C# How to Initialize Generic class with object of type "Type"

Asked 27/9, 2013 at 20:10 Answered 27/9, 2013 at 20:14

Solved c#generics reflection typeof gettype

I recently had this problem.

doSomething(typeof(int));
doSomething(typeof(MyClassA));
doSomething(typeof(MyClassB));

public void doSomething(Type _type)
{
    var myGenObj = new MyGenericClass<_type>();  // Error.  Really I'd want MyGenericClass<int>, MyGenericClass<MyClassA>, etc depending on what's passed in.
    myGenObj.doSomeGenStuff();
    // more stuff...

}

I think that this can be done with reflection somehow.. Possibly there's an easier way. I've been somewhat confused on how Type works vs Classes under the covers. Anyways thanks for any help.

Thanks.

Yellowlegs answered 27/9, 2013 at 20:10 Comment(0)

You want Type.MakeGenericType and then Activator.CreateInstance... but then calling a method on the newly-created object will be tricky. Ideally you could have a non-generic base class or interface containing those members:

public interface IFoo
{
    void CallSomeMethod();
}

public class MyGenericClass<T> : IFoo
{
    ...
}

// Names changed to be more conventional
public void DoSomething(Type type)
{
    var genericType = typeof(MyGenericClass<>).MakeGenericType(type);
    var instance = (IFoo) Activator.CreateInstance(genericType);
    instance.CallSomeMethod();
}

If you do need to call a method which depends on the type parameter, you'll need to do that with reflection, or with dynamic which can streamline reflection-based code.

EDIT: As cdhowie says, if you always actually do know the type at compile-time, you can use a generic method which would make things much simpler. You'd then call the method like this:

DoSomething<int>();
DoSomething<MyClassA>();
DoSomething<MyClassB>();

Theresa answered 27/9, 2013 at 20:14 Comment(3)

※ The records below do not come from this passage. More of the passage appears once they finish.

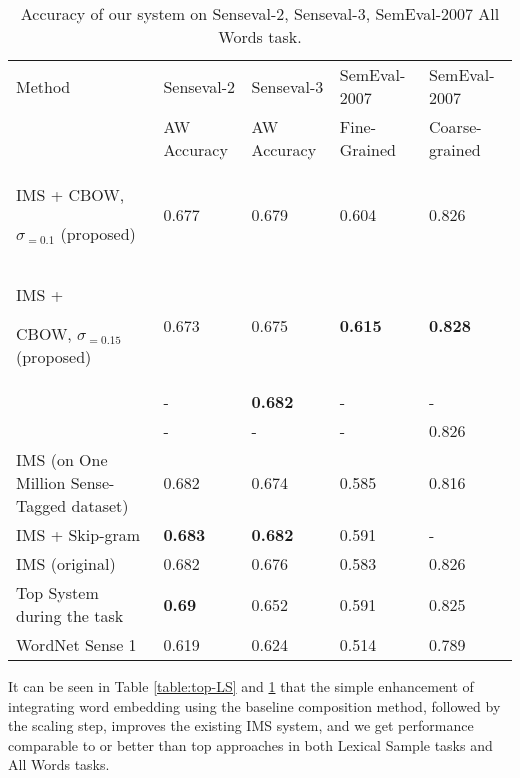 \begin{table}[th]
	\caption{Accuracy of our system on Senseval-2, Senseval-3, SemEval-2007 All Words task.}
	\label{table:All-AW}
	\begin{center}
		\begin{tabular}{| p{4cm} | p{2cm} | p{2cm} | p{2.5cm} | p{2.5cm} | }
			\hline
			Method & Senseval-2 & Senseval-3 & SemEval-2007 & 
            SemEval-2007 \\
			& AW Accuracy & AW Accuracy & Fine-Grained &
			Coarse-grained \\
			\hline
			IMS + CBOW, 
			
			$\sigma _{=0.1}$ (proposed) & 0.677 & 0.679 & 0.604 & 0.826  \\
			\hline
            IMS + 
			
			CBOW, $\sigma _{=0.15}$ (proposed) & 0.673 & 0.675 & {\bf0.615} & {\bf 0.828 } \\
			\hline
			
			\cite{Taghipour15} & -& {\bf0.682} & - & - \\
			\hline
			\cite{chen2014} & - & - & - & 0.826  \\
			\hline
			IMS (on One Million Sense-Tagged dataset) & 0.682 & 0.674 & 0.585 & 0.816 \\
            \hline
            IMS + Skip-gram \cite{Iacobacci2016}  & {\bf0.683} & {\bf0.682} & 0.591 & - \\
			\hline
			IMS (original) & 0.682 & 0.676 & 0.583 & 0.826   \\
			\hline
			Top System during the task & {\bf0.69} & 0.652 & 0.591 & 0.825  \\
			\hline
			WordNet Sense 1 & 0.619 & 0.624 & 0.514 & 0.789\\
			\hline
		\end{tabular}
	\end{center}
\end{table}


It can be seen in Table \ref{table:top-LS} and \ref{table:All-AW} that the simple enhancement of integrating word embedding using the baseline composition method, followed by the scaling step, improves the existing IMS system, and we get performance comparable to or better than top approaches in both Lexical Sample tasks and All Words tasks.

Thanks, Thought there was a cleaner solution but I guess not. – Yellowlegs 27/9, 2013 at 20:54

@RayL: No, generics are tricky with reflection - they're basically designed for when the type arguments are known at compile-time. – Theresa 27/9, 2013 at 20:56

@RayL: Read cdhowie's answer as well - all the samples you've given are where the type argument is known at compile-time. Is that actually the case? If so, use a generic method. – Theresa 27/9, 2013 at 20:58

Like this:

object myGenObj = Activator.CreateInstance(typeof(MyGenericClass<>).MakeGenericType(_type));

However, since the produced object is of a type that you don't know at compile-time, you can't really invoke members of the object through the generic type (except via reflection). If there is an ancestor type or implemented interface that you do know of at compile-time, you can cast to that and then invoke the member.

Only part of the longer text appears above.